* _ABOUT THIS TASK_
Find every line containing the word "Publishers" in the records below; report only how many there are.

*** Opening of RECORDS ***

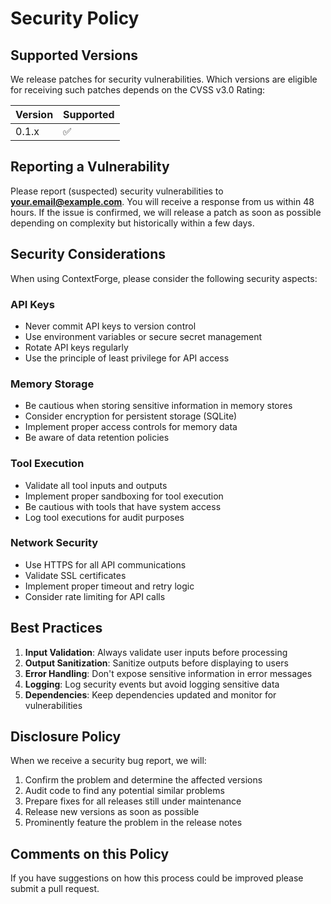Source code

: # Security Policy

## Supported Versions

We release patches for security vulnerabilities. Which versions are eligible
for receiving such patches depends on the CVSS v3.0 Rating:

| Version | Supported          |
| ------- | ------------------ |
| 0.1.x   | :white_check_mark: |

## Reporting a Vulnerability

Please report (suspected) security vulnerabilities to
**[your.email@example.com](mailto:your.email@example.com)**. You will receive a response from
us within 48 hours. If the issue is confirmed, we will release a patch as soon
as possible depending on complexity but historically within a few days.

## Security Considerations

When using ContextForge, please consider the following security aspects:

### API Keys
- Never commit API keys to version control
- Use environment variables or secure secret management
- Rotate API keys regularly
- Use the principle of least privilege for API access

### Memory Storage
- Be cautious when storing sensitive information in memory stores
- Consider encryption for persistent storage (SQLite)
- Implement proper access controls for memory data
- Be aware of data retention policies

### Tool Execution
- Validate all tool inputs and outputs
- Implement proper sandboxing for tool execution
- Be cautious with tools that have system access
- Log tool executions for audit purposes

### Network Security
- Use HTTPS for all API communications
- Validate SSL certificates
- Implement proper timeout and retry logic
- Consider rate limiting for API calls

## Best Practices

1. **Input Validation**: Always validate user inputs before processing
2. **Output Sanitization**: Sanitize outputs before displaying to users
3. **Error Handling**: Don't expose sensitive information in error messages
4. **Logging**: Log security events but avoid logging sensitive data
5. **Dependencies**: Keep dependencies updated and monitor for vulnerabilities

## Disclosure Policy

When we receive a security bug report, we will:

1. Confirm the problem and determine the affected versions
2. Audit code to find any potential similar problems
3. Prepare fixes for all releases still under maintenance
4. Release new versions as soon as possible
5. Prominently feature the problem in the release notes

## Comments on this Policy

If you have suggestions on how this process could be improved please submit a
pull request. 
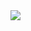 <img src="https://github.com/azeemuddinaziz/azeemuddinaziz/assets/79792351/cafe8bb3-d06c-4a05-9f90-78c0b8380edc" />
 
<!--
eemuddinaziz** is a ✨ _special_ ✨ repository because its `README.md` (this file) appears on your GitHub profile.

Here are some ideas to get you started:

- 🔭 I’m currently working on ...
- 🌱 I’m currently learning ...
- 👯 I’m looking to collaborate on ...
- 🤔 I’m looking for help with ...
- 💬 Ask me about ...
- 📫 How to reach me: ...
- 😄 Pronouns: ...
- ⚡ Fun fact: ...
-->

*** Close of RECORDS ***
*** Opening of RECORDS ***

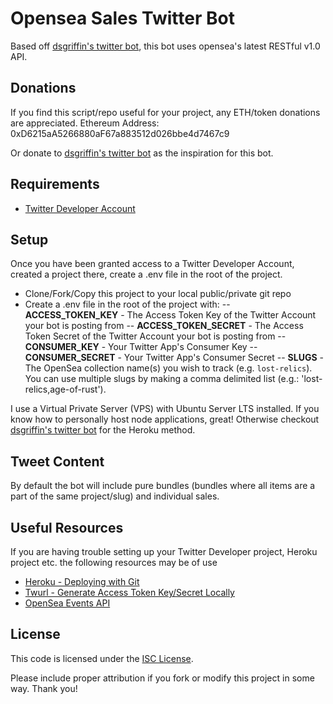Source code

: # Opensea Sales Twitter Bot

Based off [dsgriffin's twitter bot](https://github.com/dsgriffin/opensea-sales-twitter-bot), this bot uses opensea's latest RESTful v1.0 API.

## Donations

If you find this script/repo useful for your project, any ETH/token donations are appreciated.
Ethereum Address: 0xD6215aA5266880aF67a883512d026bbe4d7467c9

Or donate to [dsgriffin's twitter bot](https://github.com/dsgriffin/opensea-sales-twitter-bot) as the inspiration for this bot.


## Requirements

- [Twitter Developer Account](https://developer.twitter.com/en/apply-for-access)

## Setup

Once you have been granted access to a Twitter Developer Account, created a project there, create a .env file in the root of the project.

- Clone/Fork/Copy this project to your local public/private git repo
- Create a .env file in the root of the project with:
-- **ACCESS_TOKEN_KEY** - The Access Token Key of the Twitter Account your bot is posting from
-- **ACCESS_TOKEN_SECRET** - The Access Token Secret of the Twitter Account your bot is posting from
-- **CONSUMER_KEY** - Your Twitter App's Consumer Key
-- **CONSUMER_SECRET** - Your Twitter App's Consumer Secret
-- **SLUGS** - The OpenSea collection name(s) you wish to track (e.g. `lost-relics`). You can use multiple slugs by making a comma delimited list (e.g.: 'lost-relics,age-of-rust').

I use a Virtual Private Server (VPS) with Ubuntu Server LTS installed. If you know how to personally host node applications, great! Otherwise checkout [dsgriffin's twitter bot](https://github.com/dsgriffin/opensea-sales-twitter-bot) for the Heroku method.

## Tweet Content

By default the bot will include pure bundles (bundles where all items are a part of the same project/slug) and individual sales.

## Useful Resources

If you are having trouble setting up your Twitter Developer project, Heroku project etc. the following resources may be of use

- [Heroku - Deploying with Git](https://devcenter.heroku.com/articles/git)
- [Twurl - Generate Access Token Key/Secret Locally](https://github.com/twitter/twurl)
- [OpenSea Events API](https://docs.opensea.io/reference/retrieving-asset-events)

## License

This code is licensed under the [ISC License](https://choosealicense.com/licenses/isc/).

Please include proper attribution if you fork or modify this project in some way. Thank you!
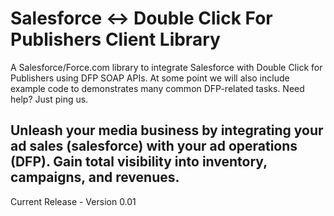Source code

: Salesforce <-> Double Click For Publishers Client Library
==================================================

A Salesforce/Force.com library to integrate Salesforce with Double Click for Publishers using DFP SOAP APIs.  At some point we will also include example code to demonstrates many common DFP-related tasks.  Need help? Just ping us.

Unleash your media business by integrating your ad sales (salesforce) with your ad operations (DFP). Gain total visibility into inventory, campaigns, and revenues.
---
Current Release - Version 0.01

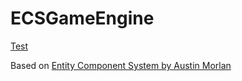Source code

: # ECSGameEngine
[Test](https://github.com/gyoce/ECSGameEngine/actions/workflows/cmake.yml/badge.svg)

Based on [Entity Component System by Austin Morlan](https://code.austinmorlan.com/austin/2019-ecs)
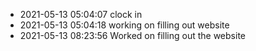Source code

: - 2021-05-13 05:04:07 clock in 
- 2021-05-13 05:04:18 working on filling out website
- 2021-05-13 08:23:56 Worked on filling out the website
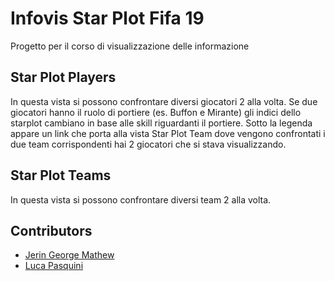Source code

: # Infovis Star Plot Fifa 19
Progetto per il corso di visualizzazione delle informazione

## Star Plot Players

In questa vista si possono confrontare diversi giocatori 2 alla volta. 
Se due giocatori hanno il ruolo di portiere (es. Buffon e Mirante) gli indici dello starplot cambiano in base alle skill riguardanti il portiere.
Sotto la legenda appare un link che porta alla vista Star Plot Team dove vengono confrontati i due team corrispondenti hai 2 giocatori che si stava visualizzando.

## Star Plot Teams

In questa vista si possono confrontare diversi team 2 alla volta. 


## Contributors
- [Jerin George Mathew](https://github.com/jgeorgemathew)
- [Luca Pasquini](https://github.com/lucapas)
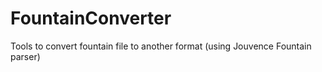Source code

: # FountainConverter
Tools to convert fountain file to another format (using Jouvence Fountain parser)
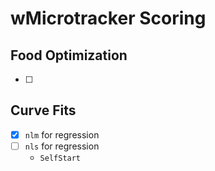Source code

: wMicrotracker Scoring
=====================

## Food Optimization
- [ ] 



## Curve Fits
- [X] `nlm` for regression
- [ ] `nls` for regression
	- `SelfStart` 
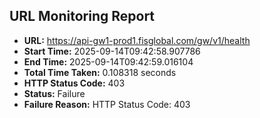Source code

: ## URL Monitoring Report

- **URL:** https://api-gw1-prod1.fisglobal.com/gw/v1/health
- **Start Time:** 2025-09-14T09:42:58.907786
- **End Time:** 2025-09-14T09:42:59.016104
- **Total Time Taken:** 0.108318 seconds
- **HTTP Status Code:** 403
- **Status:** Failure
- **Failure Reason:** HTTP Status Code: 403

*** Close of RECORDS ***

* _RESULT_
2